Belajar Toleransi Dari Gusdur
Leader's Talk bersama Inaya WahidKita semua punya proses masing-masing untuk menjadi manusia yang toleran.
transcript
Kalau Gus Dur itu, dulu sering banget bilang begini, “Tidak ada yang namanya orang jahat, adanya orang yang berproses menjadi baik.” Dan saya juga merasa, itu salah satu hal yang saya rasakan dalam berproses menjadi toleran. Jadi, enggak saya lahir terus ujuk-ujuk jadi toleran. Itu enggak. ada proses panjang di situ.
Nah, dulu saya juga enggak suka sama yang ini, enggak suka sama yang itu. Tapi, lama-lama saya belajar dari Bapak. Belajar paling simple aja, Bapak selalu menerima tamu siapa aja, dalam bentuk apapun, dengan cara yang setara, dengan cara yang sama. Semua sama-sama.
Begini, Bapak sama-sama terbuka untuk semua kalangan. Nah, dari situ saya baru belajar. Oh, sebenarnya enggak apa-apa ya, enggak apa-apa beda ya. Lalu, saya baca dialek-dialeknya Bapak, dialog-dialognya Bapak dengan tokoh-tokoh lain. Misalnya ketika Bapak ngomong satu ide dan yang lain misalnya tidak setuju, kemudian menimpali, terus kemudian mereka berargumen. Saya pikir enggak apa-apa ya, kalau kita beda pendapat. Baik-baik aja ya. Asal kita memang tetap bersepakat bahwa kita enggak setuju itu tidak apa-apa dan tetap menghormati.

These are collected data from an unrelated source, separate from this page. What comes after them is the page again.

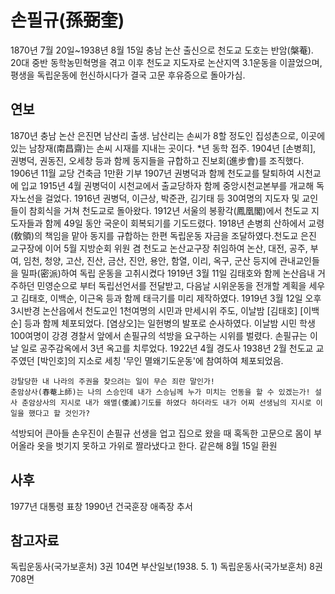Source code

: 손필규(孫弼奎)
=======

1870년 7월 20일~1938년 8월 15일
충남 논산 출신으로 천도교 도호는 반암(槃菴). 
20대 중반 동학농민혁명을 겪고 이후 천도교 지도자로 논산지역 3.1운동을 이끌었으며, 평생을 독립운동에 헌신하시다가 결국 고문 후유증으로 돌아가심.


연보
---
1870년 충남 논산 은진면 남산리 출생. 남산리는 손씨가 8할 정도인 집성촌으로, 이곳에 있는 남창재(南昌齋)는 손씨 시재를 지내는 곳이다.
*년 동학 접주.
1904년 [손병희], 권병덕, 권동진, 오세창 등과 함께 동지들을 규합하고 진보회(進步會)를 조직했다. 
1906년 11월 교당 건축금 1만환 기부
1907년 권병덕과 함께 천도교를 탈퇴하여 시천교에 입교
1915년 4월 권병덕이 시천교에서 출교당하자 함께 중앙시천교본부를 개교해 독자노선을 걸었다.
1916년 권병덕, 이근상, 박준관, 김기태 등 30여명의 지도자 및 교인들이 참회식을 거쳐 천도교로 돌아왔다.
1912년 서울의 봉황각(鳳凰閣)에서 천도교 지도자들과 함께 49일 동안 국운이 회복되기를 기도드렸다.
1918년 손병희 산하에서 교령(敎領)의 책임을 맡아 동지를 규합하는 한편 독립운동 자금을 조달하였다.천도교 은진 교구장에 이어 5월 지방순회 위원 겸 천도교 논산교구장 취임하여 논산, 대전, 공주, 부여, 임천, 청양, 고산, 진산, 금산, 진안, 용안, 함열, 이리, 옥구, 군산 등지에 관내교인들을 밀파(密派)하여 독립 운동을 고취시켰다
1919년 3월 11일 김태호와 함께 논산읍내 거주하던 민영순으로 부터 독립선언서를 전달받고, 다음날 시위운동을 전개할 계획을 세우고 김태호, 이백순, 이근옥 등과 함께 태극기를 미리 제작하였다.
1919년 3월 12일 오후 3시반경 논산읍에서 천도교인 1천여명의 시민과 만세시위 주도, 이날밤 [김태호] [이백순] 등과 함께 체포되었다. [염상오]는 일헌병의 발포로 순사하였다. 이날밤 시민 학생 100여명이 강경 경찰서 앞에서 손필규의 석방을 요구하는 시위를 벌렸다. 손필규는 이날 일로 공주감옥에서 3년 옥고를 치루었다.
1922년 4월 경도사
1938년 2월 천도교 교주였던 [박인호]의 지소로 세칭 '무인 멸왜기도운동'에 참여하여 체포되었음. 
  ```
  강탈당한 내 나라의 주권을 찾으려는 일이 무슨 죄란 말인가!
  춘암상사(春菴上師)는 나의 스승인데 내가 스승님께 누가 미치는 언동을 할 수 있겠는가! 설사 춘암상사의 지시로 내가 왜멸(倭滅)기도를 하였다 하더라도 내가 어찌 선생님의 지시로 이 일을 했다고 할 것인가?
  ```
 석방되어 큰아들 손우진이 손필규 선생을 업고 집으로 왔을 때 혹독한 고문으로 몸이 부어올라 옷을 벗기지 못하고 가위로 짤라냈다고 한다. 같은해 8월 15일 환원


사후
----
1977년 대통령 표창
1990년 건국훈장 애족장 추서


참고자료
--------
독립운동사(국가보훈처) 3권 104면
부산일보(1938. 5. 1)
독립운동사(국가보훈처) 8권 708면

Jadi, lama-lama kemudian saya belajar dari situ. Saya sampai detik ini juga belum semuanya, kayak seakan-akan sudah sangat toleran. Enggak juga, kadang-kadang kesel dengan kelompok-kelompok tertentu atau kadang-kadang misalnya lagi ngapain terus muncul prejudice-prejudice juga ada. Tapi, paling tidak sekarang saya sudah lebih sadar sehingga ketika itu muncul, saya yang kayak … “Eh, gila gue prejudice banget. “Eh, gile gue ini … banget, gue menghakimi banget.” Paling tidak kesadaran itu ada sehingga kita bisa bergeser lebih cepat.